Day 6 – Beer factory tour and Dinner at Club Colombia
Bavaria is a subsidiary of SABMiller. The company makes beer and non-alcoholic malt beverages. After a quick presentation by the quality manager, we were taken on a plant tour. We were able to taste the different malts that were used to produce the wide range of beers. As we walked around looking funny in our blue shower caps (to ensure hygiene within the plant), we noticed that there were fewer employees and a lot more of sophisticated machines. There was also a lot of shutdown time due to issues in efficient running of the machines. We were told that the company is working on its Just-in-time (JIT) and productivity numbers. The hour meeting with the chief financial officer at the Bogota enlightened us on its financial results and recent acquisition. The firm’s biggest concern that Bavaria is looking to solve right now is on how to encourage local customers to buy beer to take to their homes. Currently, customers buy beer when they are out socializing, but rarely to take home as part of their grocery trip (like they do in USA) or when there is a national game etc.
Our Thursday ended with a classy dinner at Club Colombia after which we all went dancing. Friday was almost here and we were all going to go our separate ways for the weekend.

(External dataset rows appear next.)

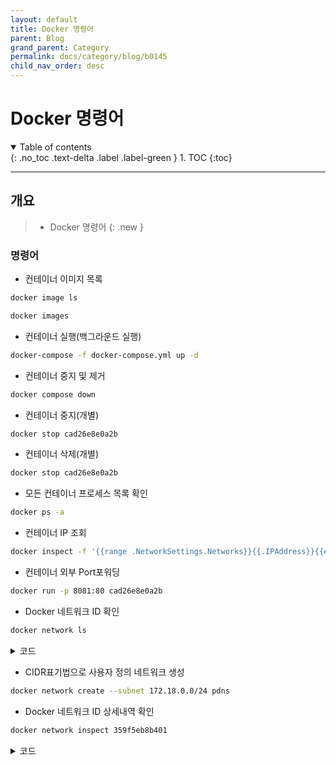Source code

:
 ```yaml
---
layout: default
title: Docker 명령어
parent: Blog
grand_parent: Category
permalink: docs/category/blog/b0145
child_nav_order: desc
---
```


# Docker 명령어

<details open markdown="block">
  <summary>
    Table of contents
  </summary>
  {: .no_toc .text-delta .label .label-green }
1. TOC
{:toc}
</details>

---

## 개요

> - Docker 명령어
{: .new }

### 명령어

- 컨테이너 이미지 목록

```bash
docker image ls
```

```bash
docker images
```

- 컨테이너 실행(백그라운드 실행)

```bash
docker-compose -f docker-compose.yml up -d
```

- 컨테이너 중지 및 제거

```bash
docker compose down
```

- 컨테이너 중지(개별)

```bash
docker stop cad26e8e0a2b
```

- 컨테이너 삭제(개별)

```bash
docker stop cad26e8e0a2b
```

- 모든 컨테이너 프로세스 목록 확인

```bash
docker ps -a
```

- 컨테이너 IP 조회

```bash
docker inspect -f '{{range .NetworkSettings.Networks}}{{.IPAddress}}{{end}}' cad26e8e0a2b
```

- 컨테이너 외부 Port포워딩

```bash
docker run -p 8081:80 cad26e8e0a2b
```

- Docker 네트워크 ID 확인

```bash
docker network ls
```

<details markdown="block">
  <summary>
    코드
  </summary>
  {: .text-delta .label .label-green }

```bash
NETWORK ID     NAME           DRIVER    SCOPE
dcd90cca0250   bridge         bridge    local
72228f89f0ae   host           host      local
359f5eb8b401   none           null      local
ade9ab8f23d2   pdns           bridge    local
9fc38719d179   pdns_default   bridge    local
```

</details>

- CIDR표기법으로 사용자 정의 네트워크 생성

```bash
docker network create --subnet 172.18.0.0/24 pdns
```

- Docker 네트워크 ID 상세내역 확인

```bash
docker network inspect 359f5eb8b401
```

<details markdown="block">
  <summary>
    코드
  </summary>
  {: .text-delta .label .label-green }
  
```bash
[                                                                                                 
    {                                                                                             
        "Name": "pdns_default",                                                                                                                                                                     
        "Id": "9fc38719d179e171532c57c63c999600b58facf309990c8ba3ddb7616dba6a70",
        "Created": "2024-04-30T00:05:05.974985014Z",
        "Scope": "local",
        "Driver": "bridge",
        "EnableIPv6": false,
        "IPAM": {
            "Driver": "default",
            "Options": null,
            "Config": [
                {
                    "Subnet": "172.18.0.0/16",
                    "Gateway": "172.18.0.1"
                }
            ]
        },
        "Internal": false,
        "Attachable": false,
        "Ingress": false,
        "ConfigFrom": {
            "Network": ""
        },
        "ConfigOnly": false,
        "Containers": {
            "0f9b594f86ec0aba05cb7b9a25e5fb4930bfd62aadc4dae520f112774106dc08": {
                "Name": "pdns",
                "EndpointID": "b549cc1f960d30d990e7484feb4551942b7fbe55f7164182fca7511d18fcfff0",
                "MacAddress": "02:42:ac:15:00:02",
                "IPv4Address": "172.21.0.2/16",
                "IPv6Address": ""
            }
        },
        "Options": {},
        "Labels": {
            "com.docker.compose.network": "default",
            "com.docker.compose.project": "pdns", 
            "com.docker.compose.version": "2.26.1"
        }
    }
]
```

</details>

Day 7 – Final project presentation at University of Los Andes
Project presentations began at 9am and lasted until 12 with each team getting a 30minute slot. Our audience was a mixed bunch: the company representatives, faculty and students. It was a great experience interacting with the students from Uniandes and also getting the opportunity to work with an organization in Colombia. The hands-on project format resulted in a deeper understanding of Colombian corporate culture and practices.Our team (see pic below) provided some breakthrough solutions to the client, making the project a success. It was exciting to be able to study the impact of the Latin American market, government and developments on the healthcare industry.

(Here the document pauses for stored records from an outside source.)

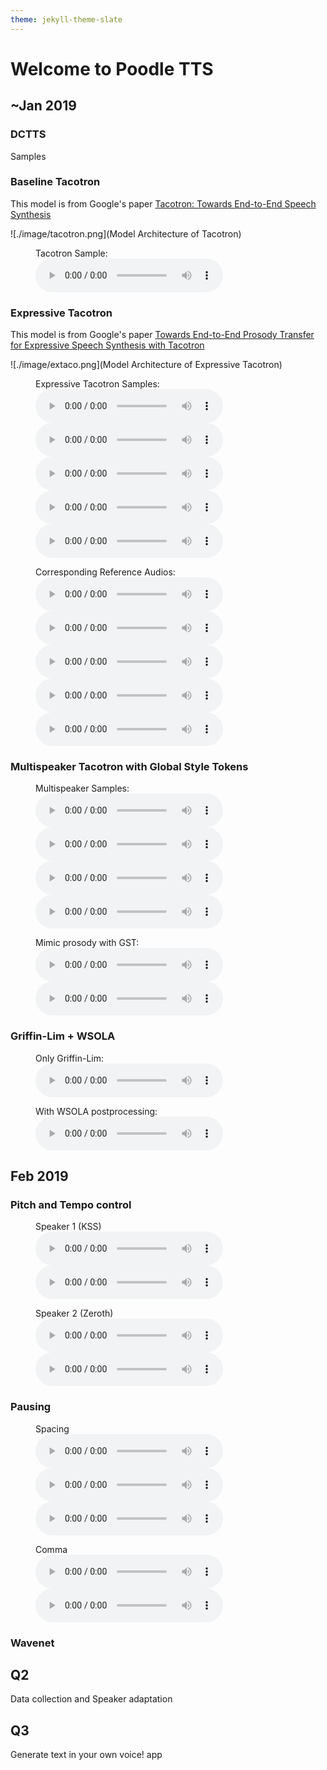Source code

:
 ```yaml
---
theme: jekyll-theme-slate
---
```



# Welcome to Poodle TTS

## ~Jan 2019

### DCTTS

Samples

### Baseline Tacotron

This model is from Google's paper [Tacotron: Towards End-to-End Speech Synthesis](https://arxiv.org/pdf/1703.10135.pdf)

![./image/tacotron.png](Model Architecture of Tacotron)

<figure>
  <figcaption>Tacotron Sample:</figcaption>
  <audio controls><source src="audio/Tacotron/tacotron.wav" type="audio/wav">Your browser does not support the audio element.</audio>
</figure>

### Expressive Tacotron

This model is from Google's paper [Towards End-to-End Prosody Transfer for Expressive Speech Synthesis with Tacotron](https://arxiv.org/pdf/1803.09047.pdf)

![./image/extaco.png](Model Architecture of Expressive Tacotron)

<figure>
  <figcaption>Expressive Tacotron Samples:</figcaption>
  <audio controls><source src="audio/Expressive-Tacotron/kss-1.wav" type="audio/wav">Your browser does not support the audio element.</audio>
  <audio controls><source src="audio/Expressive-Tacotron/kss-2.wav" type="audio/wav">Your browser does not support the audio element.</audio>
  <audio controls><source src="audio/Expressive-Tacotron/ytn-fast.wav" type="audio/wav">Your browser does not support the audio element.</audio>
  <audio controls><source src="audio/Expressive-Tacotron/ytn-mad.wav" type="audio/wav">Your browser does not support the audio element.</audio>
  <audio controls><source src="audio/Expressive-Tacotron/ytn-slow.wav" type="audio/wav">Your browser does not support the audio element.</audio>
</figure>

<figure>
<figcaption>Corresponding Reference Audios:</figcaption>
<audio controls><source src="audio/Expressive-Tacotron/ref/kss-1.wav" type="audio/wav">Your browser does not support the audio element.</audio>
<audio controls><source src="audio/Expressive-Tacotron/ref/kss-2.wav" type="audio/wav">Your browser does not support the audio element.</audio>
<audio controls><source src="audio/Expressive-Tacotron/ref/ytn-fast.wav" type="audio/wav">Your browser does not support the audio element.</audio>
<audio controls><source src="audio/Expressive-Tacotron/ref/ytn-mad.wav" type="audio/wav">Your browser does not support the audio element.</audio>
<audio controls><source src="audio/Expressive-Tacotron/ref/ytn-slow.wav" type="audio/wav">Your browser does not support the audio element.</audio>
</figure>


### Multispeaker Tacotron with Global Style Tokens

<figure>
  <figcaption>Multispeaker Samples:</figcaption>
  <audio controls><source src="audio/GST+Multispeaker/sadder/speaker27+sadder.wav" type="audio/wav">Your browser does not support the audio element.</audio>
  <audio controls><source src="audio/GST+Multispeaker/neutral/speaker5+neutral.wav" type="audio/wav">Your browser does not support the audio element.</audio>
  <audio controls><source src="audio/GST+Multispeaker/neutral/speaker30+neutral.wav" type="audio/wav">Your browser does not support the audio element.</audio>
  <audio controls><source src="audio/GST+Multispeaker/scared/speaker13+scared.wav" type="audio/wav">Your browser does not support the audio element.</audio>
</figure>

<figure>
 <figcaption>Mimic prosody with GST:</figcaption>
 <audio controls><source src="audio/GST+Multispeaker/mimic_prosody/sadder.wav" type="audio/wav">Your browser does not support the audio element.</audio>
 <audio controls><source src="audio/GST+Multispeaker/mimic_prosody/sadder_syn.wav" type="audio/wav">Your browser does not support the audio element.</audio>
</figure>



### Griffin-Lim + WSOLA

<figure>
  <figcaption>Only Griffin-Lim:</figcaption>
  <audio controls><source src="audio/GL+WSOLA/before.wav" type="audio/wav">Your browser does not support the audio element.</audio>
</figure>

<figure>
  <figcaption>With WSOLA postprocessing:</figcaption>
  <audio controls><source src="audio/GL+WSOLA/after.wav" type="audio/wav">Your browser does not support the audio element.</audio>
</figure>

## Feb 2019

### Pitch and Tempo control

<figure>
  <figcaption>Speaker 1 (KSS)</figcaption>
  <audio controls><source src="audio/Pitch+Tempo/slow-low-speaker1.wav" type="audio/wav">Your browser does not support the audio element.</audio>
  <audio controls><source src="audio/Pitch+Tempo/fast-high-speaker1.wav" type="audio/wav">Your browser does not support the audio element.</audio>
</figure>

<figure>
  <figcaption>Speaker 2 (Zeroth)</figcaption>
  <audio controls><source src="audio/Pitch+Tempo/slow-low-speaker2.wav" type="audio/wav">Your browser does not support the audio element.</audio>
  <audio controls><source src="audio/Pitch+Tempo/fast-high-speaker2.wav" type="audio/wav">Your browser does not support the audio element.</audio>
</figure>

### Pausing

<figure>
<figcaption>Spacing</figcaption>
<audio controls><source src="audio/Pause/0-spaces" type="audio/wav">Your browser does not support the audio element.</audio>
<audio controls><source src="audio/Pause/1-space" type="audio/wav">Your browser does not support the audio element.</audio>
<audio controls><source src="audio/Pause/2-spaces" type="audio/wav">Your browser does not support the audio element.</audio>
</figure>

<figure>
<figcaption>Comma</figcaption>
<audio controls><source src="audio/Pause/1-comma" type="audio/wav">Your browser does not support the audio element.</audio>
<audio controls><source src="audio/Pause/2-commas" type="audio/wav">Your browser does not support the audio element.</audio>
</figure>

### Wavenet

## Q2

Data collection and Speaker adaptation

## Q3

Generate text in your own voice! app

The official last day ended with some of us flying to other Colombian cities and few students staying back in Bogota before heading to Ithaca. The two cities which interested most students for the weekend stay were: Cartagena and Medellin. I loved the city of Cartagena with all its history and nearby islands it had to offer. We booked an apartment via Airbnb, took a boat ride to the nearby island of Playa blanca, shopped for emeralds with the help of the professor, visited San Felipe de Barajas Castle, checked out the sunset from the city wall and once again relished the food (coconut rice, grilled fish, salted potatoes, cheesy arepas, fresh salad and flavorful meat. While we loved our Cartagena side trip, some of the students made a trip to Medellin. Though not a beach city, Medellin has plenty to offer with regards to nature, coffee, party and beautiful people.
My first time in Latin America (LA) was a success and I realized that the statement, ‘The risk of wanting to stay in Colombia’, made a lot of sense. This trip has deepened my knowledge of business, education, culture and social environment. I thank Professor Sine and his teaching assistant, Arkangel for creating a well-balanced trek. Now that I have had a peek into this beautiful region, I look forward to traveling there soon!!!